Ldap connectivity in apigee x via proxy

souravhi5 · 12-19-2022 07:03 AM

We have to connect Ldap directory from apigee x and there will be a GET operation via apigee proxy. We have succesfully created the connection in https://console.cloud.google.com/connectors/connections. Now we have an endpoint "ldaps://ldap.xyx.edu:656" which is not http. So we used connector task.
After that as per request parameter we have given a parameter from given request xml body by client not able fetch data in test connection.
We have these details:
apigee x + proxy requirement doc,
target endpoint-ldaps://ldap.xyz.edu:656
request body: in xml which consist ldap attributes.
response body: json
Please suggest.

dchiesa1

It is not possible to use Apigee X as a transcoding gateway that accepts HTTP inbound, and uses an LDAP endpoint as TARGET.

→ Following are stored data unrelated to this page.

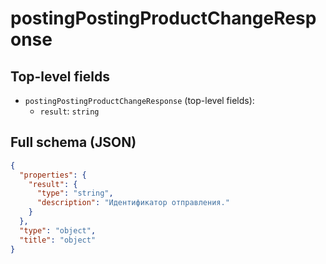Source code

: # postingPostingProductChangeResponse

## Top-level fields
- `postingPostingProductChangeResponse` (top-level fields):
  - `result`: `string`

## Full schema (JSON)
```json
{
  "properties": {
    "result": {
      "type": "string",
      "description": "Идентификатор отправления."
    }
  },
  "type": "object",
  "title": "object"
}
```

It is possible to connect Apigee X to an LDAP endpoint, via an intermediary GRPC server, using the ExternalCallout policy. There's an example here: https://github.com/srinandan/external-callout-samples

In this case the LDAP endpoint is not a TARGET, but is a connected system. The flow is , all within the request flow....

Apigee API Proxy.... ExternalCallout -> GRPC Service - > LDAP

And then the request flow continues, and Apigee can proxy into the HTTP Target, whatever it is.

You also mentioned JSON, XML, and some other things. I think you need to break down your requirements into smaller bites. First figure out how to connect in LDAP. Then worry about the other parts. It won't be hard to transform between XML and JSON and back, in the proxy.

souravhi5

Thanks for this. Can we get more details on GRPC service?
1. How we can create/expose url which ExternalCallout will call?
2. Where we can host that GRPC?
3. How we can design this GRPC based infrastructure?
4. As in the given link docker is required. .go is required. How much cost is involve ?
5. Any code scippet is available for how to set the request, how to get the response and function/method for connecting ldap?

Former Community Member

For questions #1 and #2, you could host the gRPC service on Cloud Run. Since Cloud Run scales to zero, you only pay for what you use. If you have the service in Cloud Run, Cloud Run generates a URL (in the format https://<app>-<hash>.run.app). This can be protected with IAM authentication & authorization.

Here are some high level steps:

Use the steps shown in the link above to build and deploy the solution to Cloud Run. Enable authentication when deploying.
Create a target server in Apigee X with GRPC and the hostname set to the Cloud Run hostname.
Build an API Proxy which uses External Callout. Enable Google Authentication in the External Callout. (look at this example)
Create or use a service account which has permissions to invoke the Cloud Run service.
When deploying the proxy, use the service account.

shaaland

Hi @souravhi5 ,

Since you successfully created a Connection to LDap, another option is to use Integration, which uses the connection via a Connector Task. Integration will essentially be able to convert the LDAP protocol to an API Trigger, which you can then invoke from Apigee X as an Integration Target or with an Integration Callout Policy.

If you are using Apigee X Pay as you Go, then you can use Application Integration from the GCP Console.

If you are using Apigee X as a subscription, then you need to have the Integration Entitlement in your Apigee X Org, and the Integration and Connectors Add-ons enabled in the Apigee org.